Il cocktail indipendenza nazionale piu' economia burocratico-statalista (come del resto quello indipendenza nazionale piu' libero mercato, che da parte dei paesi occidentali dava dignità teorica ad una politica di disimpegno e disinteresse per i paesi ex coloniali) con i loro corollari di "autodeterminazione dei popoli" e di "non interferenza negli affari interni" di ciascun paese, si sono rivelati miscele esplosive: all'insegna di questi principii i civilissimi popoli dell'Ovest e dell'Est hanno lasciato correre, quando non hanno sostenuto ed appoggiato, i peggiori crimini e misfatti contro popoli interi. Quasi ovunque i movimenti di indipendenza e di "liberazione" nazionali non hanno prodotto libertà, ma dittature di partiti unici, di eserciti cosiddetti popolari o di spietati tiranni; molti di questi paesi si sono trasformati in veri e propri campi di concentramento, e per alcuni di essi la "liberazione nazionale" si è risolta in un vero e proprio genocidio di una parte della popolazione.
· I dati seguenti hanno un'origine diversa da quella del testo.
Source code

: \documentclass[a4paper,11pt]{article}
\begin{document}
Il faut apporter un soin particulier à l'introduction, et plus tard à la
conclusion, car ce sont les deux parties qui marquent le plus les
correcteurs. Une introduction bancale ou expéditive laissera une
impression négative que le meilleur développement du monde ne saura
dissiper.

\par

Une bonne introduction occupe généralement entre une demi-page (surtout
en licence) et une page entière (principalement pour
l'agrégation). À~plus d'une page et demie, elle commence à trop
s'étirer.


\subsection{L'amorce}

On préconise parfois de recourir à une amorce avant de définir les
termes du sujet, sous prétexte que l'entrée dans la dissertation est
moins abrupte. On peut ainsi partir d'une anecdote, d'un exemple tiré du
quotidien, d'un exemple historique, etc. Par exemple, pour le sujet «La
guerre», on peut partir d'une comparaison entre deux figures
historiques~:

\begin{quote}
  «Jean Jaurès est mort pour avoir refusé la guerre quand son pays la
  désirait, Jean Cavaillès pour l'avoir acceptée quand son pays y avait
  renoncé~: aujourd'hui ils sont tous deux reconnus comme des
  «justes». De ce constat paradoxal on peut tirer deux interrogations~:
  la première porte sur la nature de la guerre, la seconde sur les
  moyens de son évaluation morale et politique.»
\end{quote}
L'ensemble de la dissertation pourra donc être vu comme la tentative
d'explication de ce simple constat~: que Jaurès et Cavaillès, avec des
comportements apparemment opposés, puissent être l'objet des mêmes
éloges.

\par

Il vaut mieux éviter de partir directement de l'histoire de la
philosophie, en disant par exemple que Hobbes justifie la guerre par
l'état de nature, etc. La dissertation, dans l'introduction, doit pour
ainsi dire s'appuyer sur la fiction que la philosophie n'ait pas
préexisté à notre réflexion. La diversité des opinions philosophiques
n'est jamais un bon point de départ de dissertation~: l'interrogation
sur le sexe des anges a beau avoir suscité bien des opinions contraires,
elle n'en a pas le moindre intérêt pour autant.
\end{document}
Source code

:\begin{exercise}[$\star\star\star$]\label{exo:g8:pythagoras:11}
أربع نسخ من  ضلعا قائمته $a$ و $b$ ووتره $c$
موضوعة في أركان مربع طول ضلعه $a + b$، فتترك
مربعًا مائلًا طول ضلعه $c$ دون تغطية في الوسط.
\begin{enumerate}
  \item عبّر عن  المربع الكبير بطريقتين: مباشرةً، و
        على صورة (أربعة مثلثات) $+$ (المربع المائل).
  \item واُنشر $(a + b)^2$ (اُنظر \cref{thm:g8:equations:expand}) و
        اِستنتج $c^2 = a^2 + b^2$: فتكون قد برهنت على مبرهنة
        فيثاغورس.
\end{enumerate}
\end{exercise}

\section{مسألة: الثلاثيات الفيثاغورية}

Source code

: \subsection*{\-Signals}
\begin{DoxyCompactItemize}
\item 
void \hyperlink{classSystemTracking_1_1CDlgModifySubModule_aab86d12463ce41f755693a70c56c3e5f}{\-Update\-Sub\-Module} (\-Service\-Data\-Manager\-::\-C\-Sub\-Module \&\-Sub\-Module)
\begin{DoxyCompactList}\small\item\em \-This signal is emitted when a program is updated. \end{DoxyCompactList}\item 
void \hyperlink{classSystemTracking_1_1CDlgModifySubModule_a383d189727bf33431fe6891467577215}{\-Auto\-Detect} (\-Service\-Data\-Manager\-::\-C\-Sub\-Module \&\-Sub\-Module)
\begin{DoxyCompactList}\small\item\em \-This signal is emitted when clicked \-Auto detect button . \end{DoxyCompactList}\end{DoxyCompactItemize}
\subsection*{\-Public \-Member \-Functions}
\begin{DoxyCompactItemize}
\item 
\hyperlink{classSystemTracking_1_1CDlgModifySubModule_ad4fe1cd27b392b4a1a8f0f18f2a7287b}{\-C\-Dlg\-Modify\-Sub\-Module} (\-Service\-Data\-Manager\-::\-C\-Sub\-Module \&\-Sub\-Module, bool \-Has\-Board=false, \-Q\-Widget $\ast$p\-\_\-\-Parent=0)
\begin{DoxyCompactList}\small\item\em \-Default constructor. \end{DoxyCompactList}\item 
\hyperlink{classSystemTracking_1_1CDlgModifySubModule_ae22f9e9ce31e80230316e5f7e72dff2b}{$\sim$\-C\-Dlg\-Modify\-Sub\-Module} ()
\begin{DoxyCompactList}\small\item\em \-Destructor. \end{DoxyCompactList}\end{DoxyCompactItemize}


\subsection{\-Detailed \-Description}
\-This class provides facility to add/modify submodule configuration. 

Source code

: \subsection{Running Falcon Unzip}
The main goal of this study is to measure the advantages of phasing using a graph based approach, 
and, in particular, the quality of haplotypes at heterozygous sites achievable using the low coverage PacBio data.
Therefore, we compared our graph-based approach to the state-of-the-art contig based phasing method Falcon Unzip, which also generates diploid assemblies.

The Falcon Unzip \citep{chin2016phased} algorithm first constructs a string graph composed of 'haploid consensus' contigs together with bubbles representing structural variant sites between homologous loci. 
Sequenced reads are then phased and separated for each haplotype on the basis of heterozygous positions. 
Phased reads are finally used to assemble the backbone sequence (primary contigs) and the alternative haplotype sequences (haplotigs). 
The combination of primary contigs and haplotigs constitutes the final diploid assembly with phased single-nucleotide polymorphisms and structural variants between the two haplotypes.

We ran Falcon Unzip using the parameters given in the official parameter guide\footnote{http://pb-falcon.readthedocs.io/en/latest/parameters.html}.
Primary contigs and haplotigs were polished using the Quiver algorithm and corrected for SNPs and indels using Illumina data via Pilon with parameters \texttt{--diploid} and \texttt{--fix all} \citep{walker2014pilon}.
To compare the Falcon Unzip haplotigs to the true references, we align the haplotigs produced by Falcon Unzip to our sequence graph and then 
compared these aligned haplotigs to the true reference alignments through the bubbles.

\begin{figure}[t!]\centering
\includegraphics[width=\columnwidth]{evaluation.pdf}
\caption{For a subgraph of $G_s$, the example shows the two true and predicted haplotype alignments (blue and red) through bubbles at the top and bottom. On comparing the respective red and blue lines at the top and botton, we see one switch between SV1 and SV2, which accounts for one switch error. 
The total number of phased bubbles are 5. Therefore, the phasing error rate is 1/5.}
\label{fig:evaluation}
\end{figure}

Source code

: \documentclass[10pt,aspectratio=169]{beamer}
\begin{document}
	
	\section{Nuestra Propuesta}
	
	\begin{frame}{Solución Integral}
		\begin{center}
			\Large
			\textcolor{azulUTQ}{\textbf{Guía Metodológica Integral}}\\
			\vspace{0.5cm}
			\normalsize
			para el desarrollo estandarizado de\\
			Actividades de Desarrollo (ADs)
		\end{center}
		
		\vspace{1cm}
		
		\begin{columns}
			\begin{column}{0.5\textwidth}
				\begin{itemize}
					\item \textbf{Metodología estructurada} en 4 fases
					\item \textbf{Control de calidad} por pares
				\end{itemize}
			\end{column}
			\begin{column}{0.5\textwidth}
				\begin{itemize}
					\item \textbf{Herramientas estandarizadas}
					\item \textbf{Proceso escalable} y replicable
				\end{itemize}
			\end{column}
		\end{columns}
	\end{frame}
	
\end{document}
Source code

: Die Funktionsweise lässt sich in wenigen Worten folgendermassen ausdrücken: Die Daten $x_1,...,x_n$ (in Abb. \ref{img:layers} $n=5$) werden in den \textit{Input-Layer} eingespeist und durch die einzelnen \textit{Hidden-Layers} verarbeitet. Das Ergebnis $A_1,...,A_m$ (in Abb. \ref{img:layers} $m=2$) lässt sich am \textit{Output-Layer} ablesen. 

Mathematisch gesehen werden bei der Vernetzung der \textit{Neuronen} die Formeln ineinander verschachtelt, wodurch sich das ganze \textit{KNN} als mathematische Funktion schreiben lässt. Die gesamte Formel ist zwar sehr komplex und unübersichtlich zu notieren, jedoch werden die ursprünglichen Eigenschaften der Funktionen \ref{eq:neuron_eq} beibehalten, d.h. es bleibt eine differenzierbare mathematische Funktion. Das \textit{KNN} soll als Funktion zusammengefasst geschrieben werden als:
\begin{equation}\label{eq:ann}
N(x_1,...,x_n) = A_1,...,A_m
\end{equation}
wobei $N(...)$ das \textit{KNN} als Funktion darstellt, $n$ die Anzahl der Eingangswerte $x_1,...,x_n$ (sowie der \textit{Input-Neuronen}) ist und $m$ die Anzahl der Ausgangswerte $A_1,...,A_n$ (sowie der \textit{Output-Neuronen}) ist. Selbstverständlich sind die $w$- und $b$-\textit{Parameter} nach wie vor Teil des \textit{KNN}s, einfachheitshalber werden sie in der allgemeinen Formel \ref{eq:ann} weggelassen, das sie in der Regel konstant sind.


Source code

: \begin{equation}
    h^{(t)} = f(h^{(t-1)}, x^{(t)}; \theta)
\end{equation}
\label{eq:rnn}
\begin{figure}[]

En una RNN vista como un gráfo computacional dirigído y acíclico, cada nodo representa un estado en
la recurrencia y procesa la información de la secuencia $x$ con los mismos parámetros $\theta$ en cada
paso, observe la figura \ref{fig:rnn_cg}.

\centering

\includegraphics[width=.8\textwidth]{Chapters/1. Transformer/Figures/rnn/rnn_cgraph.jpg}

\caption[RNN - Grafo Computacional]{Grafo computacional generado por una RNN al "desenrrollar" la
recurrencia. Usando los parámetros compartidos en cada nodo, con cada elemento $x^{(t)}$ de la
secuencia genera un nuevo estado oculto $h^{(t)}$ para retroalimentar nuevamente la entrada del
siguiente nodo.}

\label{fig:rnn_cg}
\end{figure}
Come meravigliarsi se in questa situazione cresceva a dismisura, insieme alla popolazione del Terzo Mondo, anche il sottosviluppo, la miseria, la siccità e la desertificazione, la deforestazione, e con esse la fame e la malattia, la sottoalimentazione e l'analfabetismo, che spingevano ogni giorno vaste masse di poveri e di disperati ad ingrandire grandi megalopoli d'Africa, d'Asia e d'America Latina, nella vana speranza di lavoro e di pane? Un vero e proprio olocausto, un vero e proprio sterminio di grandi masse di persone (condannate a morire o a vivere senza speranza) si è consumato ogni giorno nell'impotenza ad intervenire dell'Onu e delle sue agenzie e nell'indifferenza delle grandi potenze.
Per "una nuova volontà politica e un nuovo specifico organizzarsi di questa volontà", è necessaria la costituzione del partito transnazionale, internazionale ad adesione diretta e nonviolenta.